El destape —ese largo proceso de modernización y apertura—
que llevó la píldora anticonceptiva, el rock, las drogas suaves, la educación
de la mujer, fue sacudiendo la vida de los Alcántara. La adicción de Inés los
hizo sufrir las penas del infierno, los afanes periodísticos de Tony lo han
aproximado al peligro: Carlos hizo su servicio militar como cada varón español
y, por último, sufrió encarcelamiento injusto por una inculpación manipulada.
Los guionistas —desde el trabajo puntero de Eduardo Ladrón de Guevara— empujan
los hechos bajo el rasero de autoridades que ponen la última palabra. Hoy se
sabe que el triunfo de Felipe González al que asistimos en esta 15° temporada
fue reducido en los textos para que los problemas personales tengan más
relevancia que los políticos.
Una realidad convincente de Cuéntame es que los actores han
crecido y madurado frente a los ojos del espectador. El delgado e inexperto conserje que era
Antonio Alcántara se convirtió en agente inmobiliario, luego en político del
gobierno de Adolfo Suárez hasta devenir en cultivador de viñas, su lapso le ha
pintado bigote, barba, sienes plateadas. La exquisita Ana Duato, cuya elegancia
natural tiene que dominarse para que florezca en ella la luchadora madre de
familia que consigue una carrera universitaria y vence un cáncer de mama,
exhibe ahora un rostro con arrugas. Carlos, a quien vimos de pantalón corto y
haciendo pillerías en su barrio, a su profesor y a su párroco, pasó por una
adolescencia típica y se problematizó enormemente en su tránsito por la cárcel.
Ya tiene suficiente vida para convertirse en escritor. María Galiana, la actriz
de Solas —primera película de Benito Zambrano— que dejó su cátedra de
literatura para moverse en escenarios y pantallas, se ha convertido en una real
anciana.
Si los premios dicen algo, Cuéntame ha figurado en numerosas
listas de reconocimiento nacionales e internaciones (tanto en New York como en
Italia y Bulgaria) y el año pasado, en una competición interna, sacó el primer
puesto de las preferencias del público
general que la reconoce como “la mejor serie de todos los tiempos” en España.

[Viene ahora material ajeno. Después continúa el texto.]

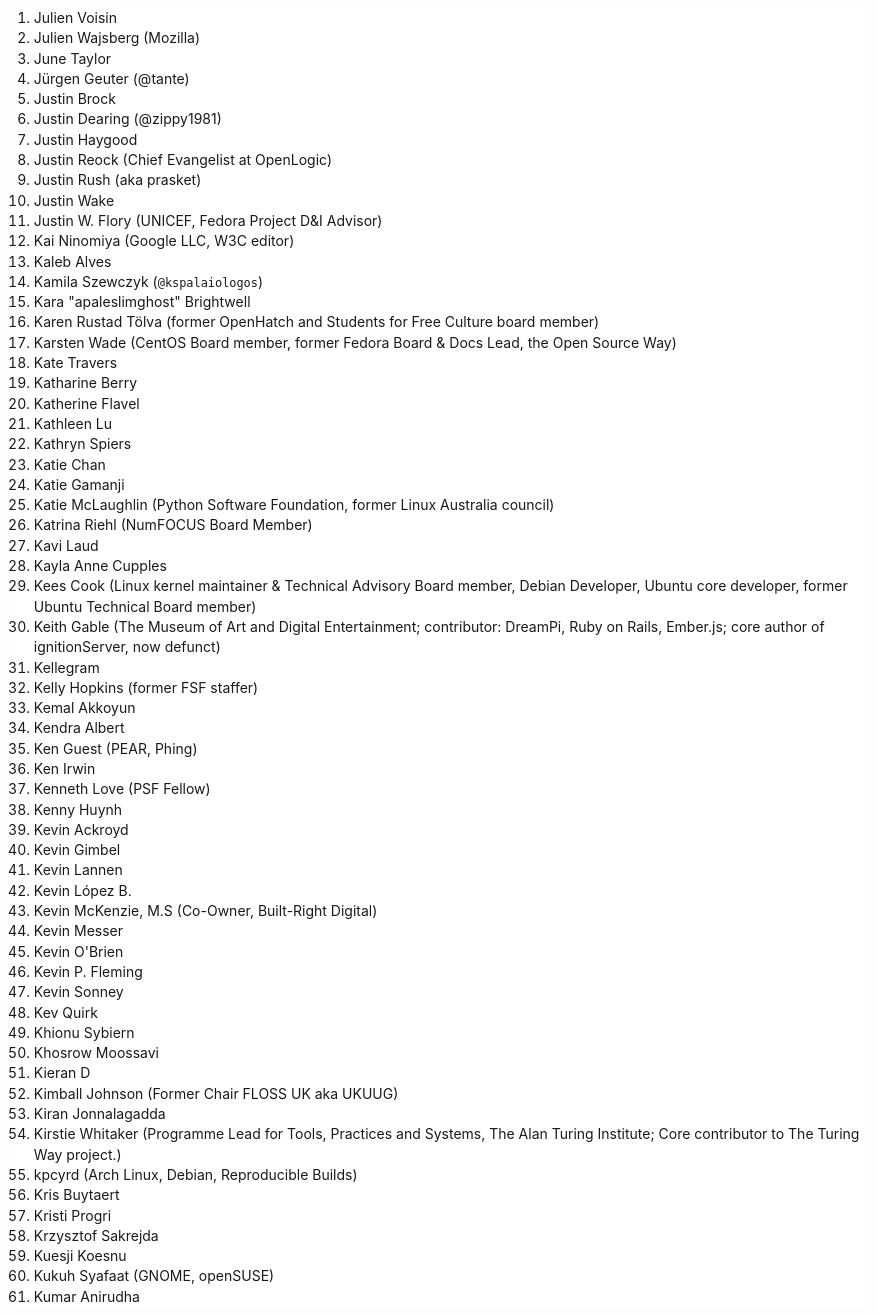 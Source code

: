 1. Julien Voisin
1. Julien Wajsberg (Mozilla)
1. June Taylor
1. Jürgen Geuter (@tante)
1. Justin Brock
1. Justin Dearing (@zippy1981)
1. Justin Haygood
1. Justin Reock (Chief Evangelist at OpenLogic)
1. Justin Rush (aka prasket)
1. Justin Wake
1. Justin W. Flory (UNICEF, Fedora Project D&I Advisor)
1. Kai Ninomiya (Google LLC, W3C editor)
1. Kaleb Alves
1. Kamila Szewczyk (`@kspalaiologos`)
1. Kara "apaleslimghost" Brightwell
1. Karen Rustad Tölva (former OpenHatch and Students for Free Culture board member)
1. Karsten Wade (CentOS Board member, former Fedora Board & Docs Lead, the Open Source Way)
1. Kate Travers
1. Katharine Berry
1. Katherine Flavel
1. Kathleen Lu
1. Kathryn Spiers
1. Katie Chan
1. Katie Gamanji
3. Katie McLaughlin (Python Software Foundation, former Linux Australia council)
4. Katrina Riehl (NumFOCUS Board Member)
5. Kavi Laud
6. Kayla Anne Cupples
7. Kees Cook (Linux kernel maintainer & Technical Advisory Board member, Debian Developer, Ubuntu core developer, former Ubuntu Technical Board member)
8. Keith Gable (The Museum of Art and Digital Entertainment; contributor: DreamPi, Ruby on Rails, Ember.js; core author of ignitionServer, now defunct)
9. Kellegram
10. Kelly Hopkins (former FSF staffer)
11. Kemal Akkoyun
12. Kendra Albert
13. Ken Guest (PEAR, Phing)
14. Ken Irwin
15. Kenneth Love (PSF Fellow)
16. Kenny Huynh
17. Kevin Ackroyd
18. Kevin Gimbel
19. Kevin Lannen
20. Kevin López B.
21. Kevin McKenzie, M.S (Co-Owner, Built-Right Digital)
22. Kevin Messer
23. Kevin O'Brien
24. Kevin P. Fleming
25. Kevin Sonney
26. Kev Quirk
27. Khionu Sybiern
28. Khosrow Moossavi
29. Kieran D
30. Kimball Johnson (Former Chair FLOSS UK aka UKUUG)
31. Kiran Jonnalagadda
32. Kirstie Whitaker (Programme Lead for Tools, Practices and Systems, The Alan Turing Institute; Core contributor to The Turing Way project.)
33. kpcyrd (Arch Linux, Debian, Reproducible Builds)
34. Kris Buytaert
35. Kristi Progri
36. Krzysztof Sakrejda
37. Kuesji Koesnu
38. Kukuh Syafaat (GNOME, openSUSE)
39. Kumar Anirudha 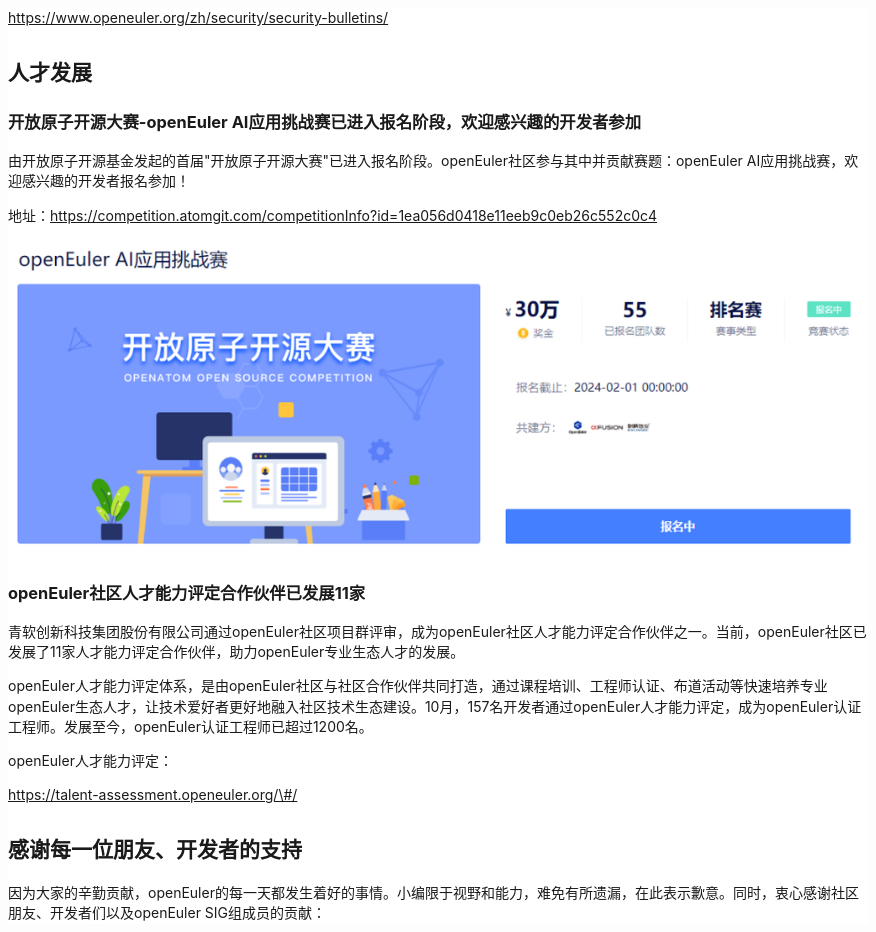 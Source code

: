 https://www.openeuler.org/zh/security/security-bulletins/

人才发展
--------

### 开放原子开源大赛-openEuler AI应用挑战赛已进入报名阶段，欢迎感兴趣的开发者参加

由开放原子开源基金发起的首届"开放原子开源大赛"已进入报名阶段。openEuler社区参与其中并贡献赛题：openEuler
AI应用挑战赛，欢迎感兴趣的开发者报名参加！

地址：https://competition.atomgit.com/competitionInfo?id=1ea056d0418e11eeb9c0eb26c552c0c4

<img src="./media/image16.png" width="1000" >

### openEuler社区人才能力评定合作伙伴已发展11家

青软创新科技集团股份有限公司通过openEuler社区项目群评审，成为openEuler社区人才能力评定合作伙伴之一。当前，openEuler社区已发展了11家人才能力评定合作伙伴，助力openEuler专业生态人才的发展。

openEuler人才能力评定体系，是由openEuler社区与社区合作伙伴共同打造，通过课程培训、工程师认证、布道活动等快速培养专业openEuler生态人才，让技术爱好者更好地融入社区技术生态建设。10月，157名开发者通过openEuler人才能力评定，成为openEuler认证工程师。发展至今，openEuler认证工程师已超过1200名。

openEuler人才能力评定：

https://talent-assessment.openeuler.org/\#/

感谢每一位朋友、开发者的支持
----------------------------

因为大家的辛勤贡献，openEuler的每一天都发生着好的事情。小编限于视野和能力，难免有所遗漏，在此表示歉意。同时，衷心感谢社区朋友、开发者们以及openEuler
SIG组成员的贡献：
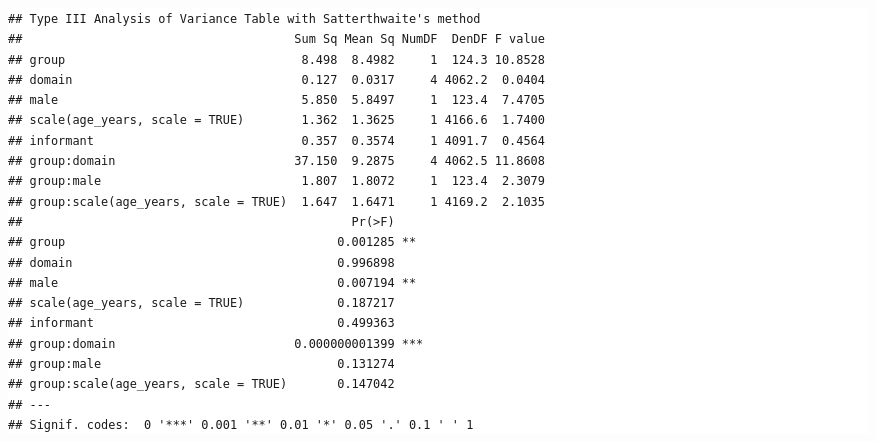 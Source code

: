     ## Type III Analysis of Variance Table with Satterthwaite's method
    ##                                      Sum Sq Mean Sq NumDF  DenDF F value
    ## group                                 8.498  8.4982     1  124.3 10.8528
    ## domain                                0.127  0.0317     4 4062.2  0.0404
    ## male                                  5.850  5.8497     1  123.4  7.4705
    ## scale(age_years, scale = TRUE)        1.362  1.3625     1 4166.6  1.7400
    ## informant                             0.357  0.3574     1 4091.7  0.4564
    ## group:domain                         37.150  9.2875     4 4062.5 11.8608
    ## group:male                            1.807  1.8072     1  123.4  2.3079
    ## group:scale(age_years, scale = TRUE)  1.647  1.6471     1 4169.2  2.1035
    ##                                              Pr(>F)    
    ## group                                      0.001285 ** 
    ## domain                                     0.996898    
    ## male                                       0.007194 ** 
    ## scale(age_years, scale = TRUE)             0.187217    
    ## informant                                  0.499363    
    ## group:domain                         0.000000001399 ***
    ## group:male                                 0.131274    
    ## group:scale(age_years, scale = TRUE)       0.147042    
    ## ---
    ## Signif. codes:  0 '***' 0.001 '**' 0.01 '*' 0.05 '.' 0.1 ' ' 1
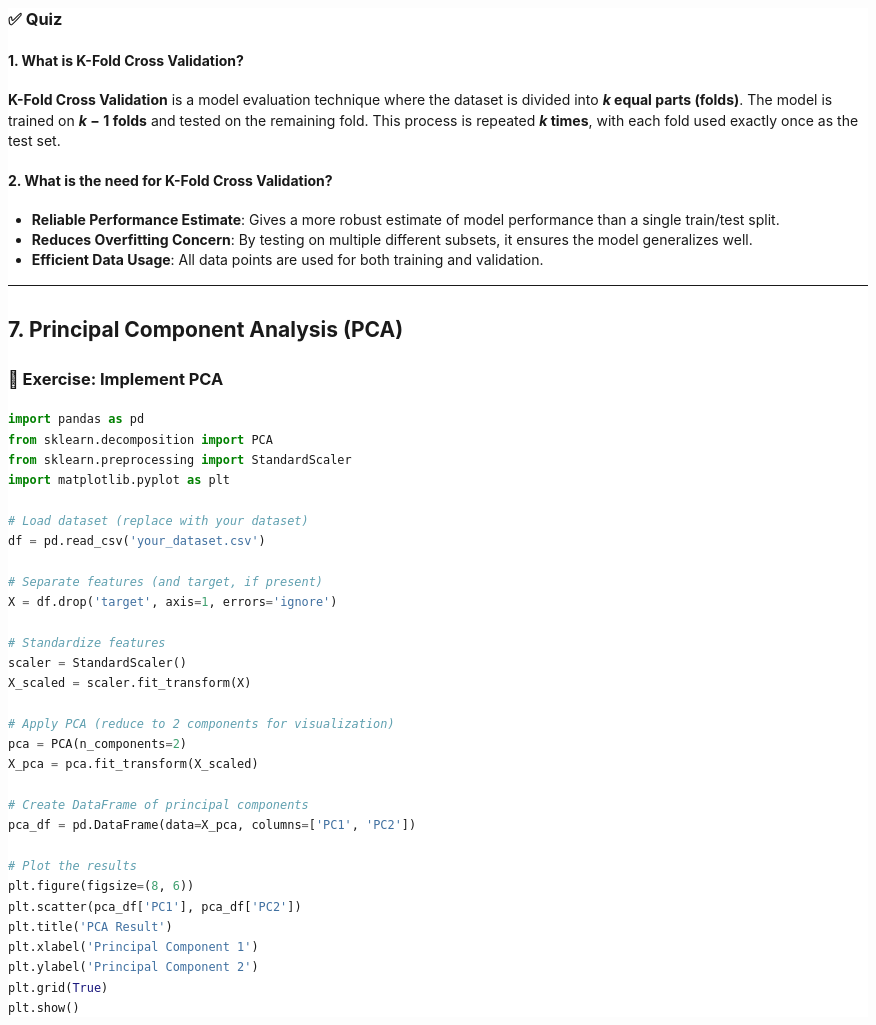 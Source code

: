 ### ✅ Quiz

#### 1\. What is K-Fold Cross Validation?

**K-Fold Cross Validation** is a model evaluation technique where the dataset is divided into **$k$ equal parts (folds)**. The model is trained on **$k-1$ folds** and tested on the remaining fold. This process is repeated **$k$ times**, with each fold used exactly once as the test set.

#### 2\. What is the need for K-Fold Cross Validation?

  * **Reliable Performance Estimate**: Gives a more robust estimate of model performance than a single train/test split.
  * **Reduces Overfitting Concern**: By testing on multiple different subsets, it ensures the model generalizes well.
  * **Efficient Data Usage**: All data points are used for both training and validation.

-----

## 7\. Principal Component Analysis (PCA)

### 🧪 Exercise: Implement PCA

```python
import pandas as pd
from sklearn.decomposition import PCA
from sklearn.preprocessing import StandardScaler
import matplotlib.pyplot as plt

# Load dataset (replace with your dataset)
df = pd.read_csv('your_dataset.csv')

# Separate features (and target, if present)
X = df.drop('target', axis=1, errors='ignore')

# Standardize features
scaler = StandardScaler()
X_scaled = scaler.fit_transform(X)

# Apply PCA (reduce to 2 components for visualization)
pca = PCA(n_components=2)
X_pca = pca.fit_transform(X_scaled)

# Create DataFrame of principal components
pca_df = pd.DataFrame(data=X_pca, columns=['PC1', 'PC2'])

# Plot the results
plt.figure(figsize=(8, 6))
plt.scatter(pca_df['PC1'], pca_df['PC2'])
plt.title('PCA Result')
plt.xlabel('Principal Component 1')
plt.ylabel('Principal Component 2')
plt.grid(True)
plt.show()
```
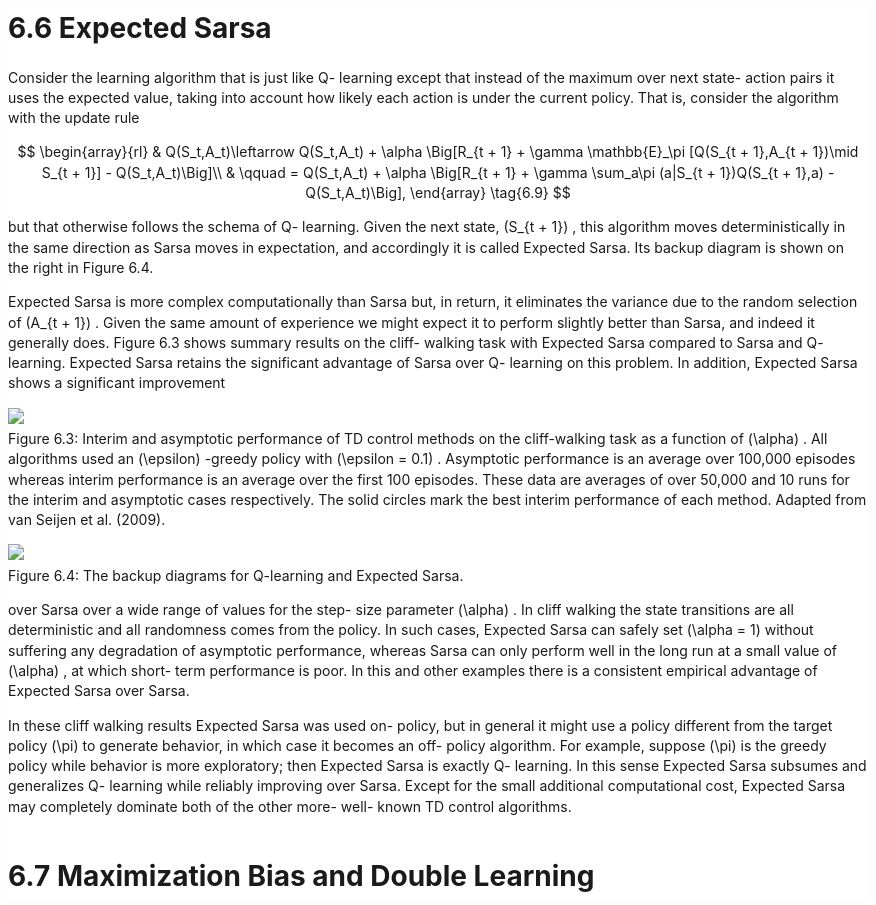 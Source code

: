 # 6.6 Expected Sarsa

Consider the learning algorithm that is just like Q- learning except that instead of the maximum over next state- action pairs it uses the expected value, taking into account how likely each action is under the current policy. That is, consider the algorithm with the update rule

$$
\begin{array}{rl} & Q(S_t,A_t)\leftarrow Q(S_t,A_t) + \alpha \Big[R_{t + 1} + \gamma \mathbb{E}_\pi [Q(S_{t + 1},A_{t + 1})\mid S_{t + 1}] - Q(S_t,A_t)\Big]\\ & \qquad = Q(S_t,A_t) + \alpha \Big[R_{t + 1} + \gamma \sum_a\pi (a|S_{t + 1})Q(S_{t + 1},a) - Q(S_t,A_t)\Big], \end{array} \tag{6.9}
$$

but that otherwise follows the schema of Q- learning. Given the next state,  \(S_{t + 1}\)  , this algorithm moves deterministically in the same direction as Sarsa moves in expectation, and accordingly it is called Expected Sarsa. Its backup diagram is shown on the right in Figure 6.4.

Expected Sarsa is more complex computationally than Sarsa but, in return, it eliminates the variance due to the random selection of  \(A_{t + 1}\)  . Given the same amount of experience we might expect it to perform slightly better than Sarsa, and indeed it generally does. Figure 6.3 shows summary results on the cliff- walking task with Expected Sarsa compared to Sarsa and Q- learning. Expected Sarsa retains the significant advantage of Sarsa over Q- learning on this problem. In addition, Expected Sarsa shows a significant improvement

![](images/ece9b03275e1c9d917b55fd39796549c31c0ea4ac723865c5d98f1fd99ee7d2e.jpg)  
Figure 6.3: Interim and asymptotic performance of TD control methods on the cliff-walking task as a function of  \(\alpha\) . All algorithms used an  \(\epsilon\) -greedy policy with  \(\epsilon = 0.1\) . Asymptotic performance is an average over 100,000 episodes whereas interim performance is an average over the first 100 episodes. These data are averages of over 50,000 and 10 runs for the interim and asymptotic cases respectively. The solid circles mark the best interim performance of each method. Adapted from van Seijen et al. (2009).

![](images/badcb245bb1aac883d97a8321fbbc60301ef294dfc588eb1bca12bfef34ba023.jpg)  
Figure 6.4: The backup diagrams for Q-learning and Expected Sarsa.

over Sarsa over a wide range of values for the step- size parameter  \(\alpha\) . In cliff walking the state transitions are all deterministic and all randomness comes from the policy. In such cases, Expected Sarsa can safely set  \(\alpha = 1\)  without suffering any degradation of asymptotic performance, whereas Sarsa can only perform well in the long run at a small value of  \(\alpha\) , at which short- term performance is poor. In this and other examples there is a consistent empirical advantage of Expected Sarsa over Sarsa.

In these cliff walking results Expected Sarsa was used on- policy, but in general it might use a policy different from the target policy  \(\pi\)  to generate behavior, in which case it becomes an off- policy algorithm. For example, suppose  \(\pi\)  is the greedy policy while behavior is more exploratory; then Expected Sarsa is exactly Q- learning. In this sense Expected Sarsa subsumes and generalizes Q- learning while reliably improving over Sarsa. Except for the small additional computational cost, Expected Sarsa may completely dominate both of the other more- well- known TD control algorithms.

# 6.7 Maximization Bias and Double Learning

Con todos estos méritos debo testimoniar que no son muchos
los ecuatorianos que se prendaron de la familia Alcántara, lo afirmo desde la
inexperta apreciación de televidente de corrillo. Son escasos los círculos
donde he podido dialogar sobre las incidencias de su largo camino. Ahora me
conformo con tuitear mis observaciones al calor de mi apasionado seguimiento de
la serie. Es que yo soy fiel a los Alcántara, hasta las últimas consecuencias.